Frau Z. macht keine Angaben zum Tatgeschehen. In einem Satz der Erklärung, die Z.s Anwältin verliest, ist von einer Lücke die Rede: Die Tat ist der Z. abhanden gekommen. Alle anderen Angaben beziehen sich auf ihre Person: Kindheit, Eltern, Schule. Z. sagt, dass der Gabriel ihr fehlt. Er fehlt sehr. Die Verteidigerin liest das vor. Frau Z. ist aufgelöst. Ob sie sich eine Entziehung vorstellen kann, möchte der Vorsitzende von ihr wissen.

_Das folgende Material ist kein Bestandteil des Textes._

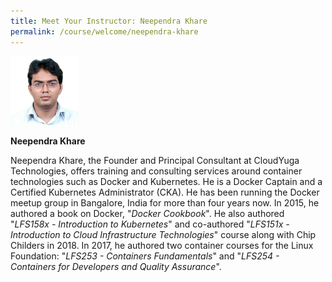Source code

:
 ```yaml
---
title: Meet Your Instructor: Neependra Khare
permalink: /course/welcome/neependra-khare
---
```

![Neependra_Khare.jpg](Neependra_Khare.jpg)

**Neependra Khare**

Neependra Khare, the Founder and Principal Consultant at CloudYuga Technologies, offers training and consulting services around container technologies such as Docker and Kubernetes. He is a Docker Captain and a Certified Kubernetes Administrator (CKA). He has been running the Docker meetup group in Bangalore, India for more than four years now. In 2015, he authored a book on Docker, "*Docker Cookbook*". He also authored "*LFS158x - Introduction to Kubernetes*" and co-authored "*LFS151x - Introduction to Cloud Infrastructure Technologies*" course along with Chip Childers in 2018. In 2017, he authored two container courses for the Linux Foundation: "*LFS253 - Containers Fundamentals*" and "*LFS254 - Containers for Developers and Quality Assurance*".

Frau Z. möchte – dieser Eindruck entsteht – zurück in ihr Land. Nach der Unterbringung in einer Entzugsklinik sieht es nicht aus. Therapie braucht Sprache. Frau Z.s deutsche Sprachkenntnisse: rudimentär – bestenfalls. Sie wäre – dieser Eindruck drängt sich auf – ohne die Dolmetscherin rettungslos verloren. Frau Z. – eine Frau, die in den Trümmern des eigenen Lebens herumirrt.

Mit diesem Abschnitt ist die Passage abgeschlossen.